Los nuevos directores
A propósito del lanzamiento de la película “Revolución”, compuesta por diez cortometrajes -la que ofrece una visión crítica de la Revolución Mexicana (1910-1917), de la que este año se celebra el centenario-, el productor del filme, Pablo Cruz, reunió a diez directores para que expresaran lo que para ellos era la Revolución en la actualidad. Entre ellos se encuentran los actores Gael García y Diego Luna, acompañados de Carlos Reygadas, Rodrigo Plá, Amat Escalante, Mariana Chenillo, Fernando Eimbcke, Gerardo Naranjo, Rodrigo García y Patricia Riggen.
Todos ellos forman parte de una generación de cineastas que buscan una alternativa fílmica dentro del dominio hollywoodense en México, para dotar de su cine un rostro propio y reconocible. Muchos de ellos han sido galardonados en festivales internacionales, pese a que sus películas tienen una vida corta en su cartelera local; pero en “Revolución”, cada cortometraje, de diez minutos de duración, ofrece una visión crítica de los frutos de la Revolución Mexicana.

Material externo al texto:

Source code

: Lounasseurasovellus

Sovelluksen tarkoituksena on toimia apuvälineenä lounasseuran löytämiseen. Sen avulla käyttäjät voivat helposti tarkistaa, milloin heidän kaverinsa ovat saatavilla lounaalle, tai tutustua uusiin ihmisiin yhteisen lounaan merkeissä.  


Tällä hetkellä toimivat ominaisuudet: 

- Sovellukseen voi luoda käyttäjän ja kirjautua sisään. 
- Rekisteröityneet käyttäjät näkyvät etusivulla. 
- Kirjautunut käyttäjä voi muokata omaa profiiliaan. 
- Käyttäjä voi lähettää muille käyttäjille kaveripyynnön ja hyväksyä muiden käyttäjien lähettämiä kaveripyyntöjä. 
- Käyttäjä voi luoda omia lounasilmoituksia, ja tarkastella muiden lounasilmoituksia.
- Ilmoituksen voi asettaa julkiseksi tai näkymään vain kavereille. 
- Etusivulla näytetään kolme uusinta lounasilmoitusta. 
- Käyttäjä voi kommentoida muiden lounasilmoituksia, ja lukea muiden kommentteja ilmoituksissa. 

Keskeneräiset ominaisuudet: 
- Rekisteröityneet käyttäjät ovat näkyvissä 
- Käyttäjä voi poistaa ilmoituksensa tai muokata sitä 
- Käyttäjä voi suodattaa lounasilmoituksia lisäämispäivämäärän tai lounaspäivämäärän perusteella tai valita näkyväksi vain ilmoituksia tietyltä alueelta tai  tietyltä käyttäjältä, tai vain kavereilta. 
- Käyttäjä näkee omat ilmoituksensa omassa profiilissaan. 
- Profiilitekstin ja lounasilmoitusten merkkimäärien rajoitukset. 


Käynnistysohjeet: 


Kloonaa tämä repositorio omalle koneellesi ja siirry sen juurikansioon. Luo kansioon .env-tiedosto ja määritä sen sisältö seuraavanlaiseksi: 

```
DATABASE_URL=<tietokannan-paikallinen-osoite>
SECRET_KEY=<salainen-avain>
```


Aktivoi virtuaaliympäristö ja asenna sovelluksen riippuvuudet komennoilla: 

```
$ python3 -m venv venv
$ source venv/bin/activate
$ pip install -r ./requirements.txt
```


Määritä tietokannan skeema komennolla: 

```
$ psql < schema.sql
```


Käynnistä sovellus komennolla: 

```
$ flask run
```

Aunque por razones laborales ninguno de los realizadores estuvo presente en la presentación, se pudieron exhibir videos con sus declaraciones y experiencias al realizar dicho filme. “Siento que la Revolución, como la religión, es impuesta”, opinó en el video proyectado Gael García, cuyo cortometraje “Lucio” habla sobre el profundo despertar de un niño a la religión y el patriotismo.
En otro video, Diego Luna explicó que su corto habla sobre lo que ha sucedido con la tierra desde la revolución. “La tierra es para quien la trabaja; pero, como tantos ideales revolucionarios, ha sido olvidado”, añadió.
“Sigue siendo un país muy dividido entre ricos y pobres, con muchos pobres”, explicó por su parte en el “detrás de cámaras” Rodrigo García.
El largometraje se presentará este mes en la Berlinale, aunque no tiene previsto estrenarse en México hasta el 20 de noviembre, día en que se festeja la Revolución. El estreno será multiplataforma, es decir, se podrá ver en cine, televisión de pago y quizás en Internet.
El presupuesto fue de 2,29 millones de dólares de los que el Instituto Mexicano de Cinematografía (Imcine), institución pública de orden federal, aportó 994 mil dólares.
Las cintas de la Revolución
El centenario de la Revolución, así como el bicentenario de la Independencia son protagonistas este 2010 en México, con actos conmemorativos y celebraciones de muy diversa índole por todo el país. La directora del Imcine, Marina Stavenhagen, afirmó que este año se estrenarán siete producciones centradas sobre la Revolución mexicana y sus efectos.